The first was that I deep-plowed my main vegetable patch, as I said before. And I continued to take stones out of the soil on that patch, which, even after decades of doing so, still produces several buckets every spring (I got three this year again already). If I did not know better, I would have thought that stones grow from the soil and not the other way around. But still, this huge vegetable patch is most definitively the least stony area of my garden.
As the second thing I decided to not sow the seeds directly into the ground but in small seeding trays made from paper egg packages. My father removed the bottoms and filled them with substrate. I wetted the substrate to compress it a little.
After that I let the seeds germinate on a wet paper towel in a receptacle under a lid.
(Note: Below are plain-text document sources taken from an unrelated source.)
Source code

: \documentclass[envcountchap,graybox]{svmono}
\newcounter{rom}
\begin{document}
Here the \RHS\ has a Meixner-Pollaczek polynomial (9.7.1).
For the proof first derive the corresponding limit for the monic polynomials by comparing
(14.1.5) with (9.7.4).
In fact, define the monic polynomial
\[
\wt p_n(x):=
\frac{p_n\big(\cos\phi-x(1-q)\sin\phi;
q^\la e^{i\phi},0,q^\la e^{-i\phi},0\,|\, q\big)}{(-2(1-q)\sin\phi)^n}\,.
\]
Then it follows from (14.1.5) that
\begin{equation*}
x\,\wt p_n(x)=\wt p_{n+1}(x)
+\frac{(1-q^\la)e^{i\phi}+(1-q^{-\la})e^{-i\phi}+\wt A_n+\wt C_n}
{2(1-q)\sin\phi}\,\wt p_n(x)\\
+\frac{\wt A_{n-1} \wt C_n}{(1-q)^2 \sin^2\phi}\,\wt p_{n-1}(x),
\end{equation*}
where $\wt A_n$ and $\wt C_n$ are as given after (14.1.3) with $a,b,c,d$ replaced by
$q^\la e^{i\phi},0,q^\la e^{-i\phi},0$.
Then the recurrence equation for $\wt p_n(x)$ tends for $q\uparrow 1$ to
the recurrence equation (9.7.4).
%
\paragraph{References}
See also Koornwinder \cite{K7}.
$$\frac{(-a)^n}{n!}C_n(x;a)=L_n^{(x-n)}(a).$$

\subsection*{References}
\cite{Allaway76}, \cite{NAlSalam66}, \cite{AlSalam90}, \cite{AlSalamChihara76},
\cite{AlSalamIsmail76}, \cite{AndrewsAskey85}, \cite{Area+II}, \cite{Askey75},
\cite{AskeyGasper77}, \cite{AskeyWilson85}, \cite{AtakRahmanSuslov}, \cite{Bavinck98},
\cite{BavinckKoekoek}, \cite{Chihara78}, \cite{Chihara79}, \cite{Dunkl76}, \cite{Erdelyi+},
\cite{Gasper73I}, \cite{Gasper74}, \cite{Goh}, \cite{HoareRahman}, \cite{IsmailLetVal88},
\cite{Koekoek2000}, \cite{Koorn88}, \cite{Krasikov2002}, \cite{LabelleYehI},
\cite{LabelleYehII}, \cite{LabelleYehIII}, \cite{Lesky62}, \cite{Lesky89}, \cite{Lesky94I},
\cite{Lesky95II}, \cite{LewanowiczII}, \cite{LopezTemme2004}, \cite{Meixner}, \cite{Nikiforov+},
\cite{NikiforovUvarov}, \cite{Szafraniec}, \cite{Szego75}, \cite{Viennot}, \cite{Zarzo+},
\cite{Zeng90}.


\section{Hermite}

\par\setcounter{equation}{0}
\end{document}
Carrots have a relatively poor germination rate directly in soil and they have to be thinned afterwards. The process of thinning allegedly attracts carrot flies and I wanted to avoid that. Today I carefully picked germinated seeds with a BBQ skewer and I placed one of them into each receptacle in the egg trays. I planted 228 seeds this way (12 trays á 10 and 6 trays á 18).
I planted the whole trays in the center of the vegetable patches. That way they will be as far from the surrounding grass as possible, which should shield them a bit from both carrot flies and wireworms.
And lastly, for today, I thoroughly watered the planted trays. We shall see if it is a success and they at least poke out of the ground. I have no idea how long it should now take for something green to show up. The only thing I can do now is to water them and wait.
Tomorrow I will start planting onions around these trays. Those should allegedly further repel pests and they also allegedly should not compete much with the carrots. I will probably stop the onion planting about 20 cm from these trays anyway so the carrots have an adequate amount of light.